The market has changed so much in a very short time. If 2018 was the year of the plant-based or alternative beef burger, then 2019 was the year of expansion into other forms of beef. It seems that 2020 and beyond will be about seafood, poultry, and pork, as well as other forms of protein.
At the moment, alternative meat appeals most to environmentally conscious consumers who are concerned about sustainability and the impact of beef production. Gen Z certainly approaches the issue that way. But there’s also a swell of consumer demand based on the health aspects of alternative meat. Boomers see it that way, as do millennials, especially millennial moms, who want their children to eat wholesome food that contains no antibiotics or hormones. We’re going to see the “veggie” come back to veggie burgers, as well as several other likely developments.
More Internationalization on the Way
Over the next few years, we’re going to see greater internationalization of food production and distribution as a result of the growth of alternative meat, with probably greater penetration of the U.S. market by European producers. One reason for that is because some U.S. producers use genetically modified wheat, corn, or soy, which poses a barrier to entry into the European Union and Russia. But the big international play will be in Asia and the Middle East.
It also will be interesting to see how U.S. companies deal with alternative meat in international markets. Burger King, for example, chose Impossible Foods in the U.S. but chose other companies in South America and Europe. McDonald’s has the Nestlé burger in Germany and is testing Beyond Meat in Canada. From a sustainability standpoint, it certainly makes sense for these chains to go with a supplier who can produce the product nearer to the restaurant company’s supply chain and logistics teams. We’ll probably see an increase across the board. both international companies becoming involved and an increase in local alternative meat production.
Greater Breadth and Depth of Product Offerings
As the market grows, we’re going to see companies both offer a wider variety of alternative meat products and try to get a greater share in the core ground beef market, which is approximately $3 trillion in size.
Beyond Meat’s partnership strategy is an example of the success of doing both at the same time. The company is now providing the sausage patty for Dunkin’ while simultaneously expanding the sales of its ground beef alternative to restaurants. It started with TGI Fridays and now sells to Carl’s Jr.

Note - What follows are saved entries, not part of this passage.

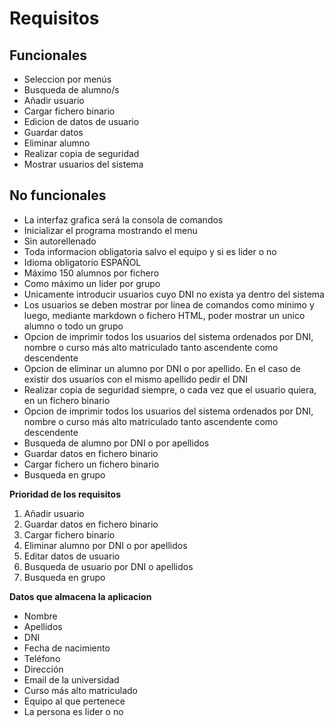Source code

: # Requisitos  

## Funcionales

* Seleccion por menús
* Busqueda de alumno/s
* Añadir usuario
* Cargar fichero binario
* Edicion de datos de usuario
* Guardar datos
* Eliminar alumno
* Realizar copia de seguridad
* Mostrar usuarios del sistema

## No funcionales

* La interfaz grafica será la consola de comandos
* Inicializar el programa mostrando el menu
* Sin autorellenado
* Toda informacion obligatoria salvo el equipo y si es lider o no
* Idioma obligatorio ESPAÑOL
* Máximo 150 alumnos por fichero
* Como máximo un lider por grupo
* Unicamente introducir usuarios cuyo DNI no exista ya dentro del sistema
* Los usuarios se deben mostrar por linea de comandos como minimo y luego, mediante markdown o fichero HTML, poder mostrar un unico alumno o todo un grupo
* Opcion de imprimir todos los usuarios del sistema ordenados por DNI, nombre o curso más alto matriculado tanto ascendente como descendente
* Opcion de eliminar un alumno por DNI o por apellido. En el caso de existir dos usuarios con el mismo apellido pedir el DNI
* Realizar copia de seguridad siempre, o cada vez que el usuario quiera, en un fichero binario
* Opcion de imprimir todos los usuarios del sistema ordenados por DNI, nombre o curso más alto matriculado tanto ascendente como descendente
* Busqueda de alumno por DNI o por apellidos
* Guardar datos en fichero binario
* Cargar fichero un fichero binario
* Busqueda en grupo

**Prioridad de los requisitos**

1. Añadir usuario
2. Guardar datos en fichero binario
3. Cargar fichero binario
4. Eliminar alumno por DNI o por apellidos
5. Editar datos de usuario
6. Busqueda de usuario por DNI o apellidos
7. Busqueda en grupo 

**Datos que almacena la aplicacion**  

* Nombre
* Apellidos
* DNI
* Fecha de nacimiento
* Teléfono
* Dirección
* Email de la universidad
* Curso más alto matriculado
* Equipo al que pertenece
* La persona es lider o no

Tacos and spaghetti sauce offer a lot of opportunity, and a big opportunity will likely come with a pork alternative. It’s the nearest to beef in how it’s used, especially as they’re both used in minced meat applications. Considering the Asian swine flu epidemic, there is global demand for pork products.
Changes at the Supermarket
When we leave the food service and restaurant world, we arrive at supermarket shelves. And that’s where I see a big change coming. The big challenge regarding expansion in the grocery space is that alternative meats are predominantly frozen and frozen space in retail is very expensive and finite.

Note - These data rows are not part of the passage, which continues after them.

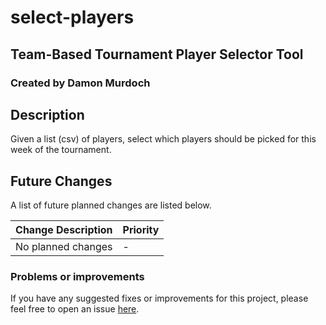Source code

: # select-players
## Team-Based Tournament Player Selector Tool
### Created by Damon Murdoch 

## Description
Given a list (csv) of players, select which players should be picked for this week of the tournament.

## Future Changes
A list of future planned changes are listed below.

| Change Description | Priority |
| ------------------ | -------- | 
| No planned changes | -        |

### Problems or improvements
If you have any suggested fixes or improvements for this project, please 
feel free to open an issue [here](issues).

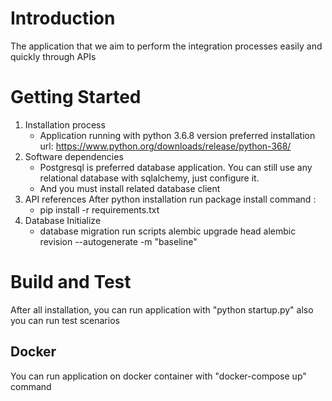 # Introduction 
The application that we aim to perform the integration processes easily and quickly through APIs

# Getting Started

1.	Installation process
    -  Application running with python 3.6.8 version preferred installation url:
    https://www.python.org/downloads/release/python-368/    
2.	Software dependencies
    - Postgresql is preferred database application. You can still use any relational database with sqlalchemy, just configure it.
    - And you must install related database client
3.	API references
    After python installation run package install command :
    -   pip install -r requirements.txt 
4. Database Initialize
    -   database migration run scripts
        alembic upgrade head
alembic revision --autogenerate -m "baseline"

# Build and Test
After all installation, you can run application with "python startup.py" also you can run test scenarios  

## Docker
You can run application on docker container with "docker-compose up" command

Alternative meat is now moving into refrigerated space, and that creates opportunities. Some retailers have created a kind of protein oasis in their stores. No matter what kind of protein you want, it would all be together.
While much of the buzz around alternative meat has come from developments on the food service side, it’s important to remember that the market for food is roughly evenly split between food service and supermarkets. If the economy turns and consumers stop eating out because they’re worried about their pocketbooks, alternative meat producers who don’t have a strong retail play may really be in trouble.
About the Author
Stephanie Lind is Founder of Elohi Strategic Advisors, where she consults for small and large emerging brands in the foodservice space in the following areas: category management, sales and supply chain strategy, and targeted talent search (2015-Present).
This article is adapted from the GLG Teleconference, Beyond Meat: Roadmap for Top Alternative Meat Players. If you would like access to this teleconference or would like to speak with Stephanie, or any of our more than 700,000 experts, contact us.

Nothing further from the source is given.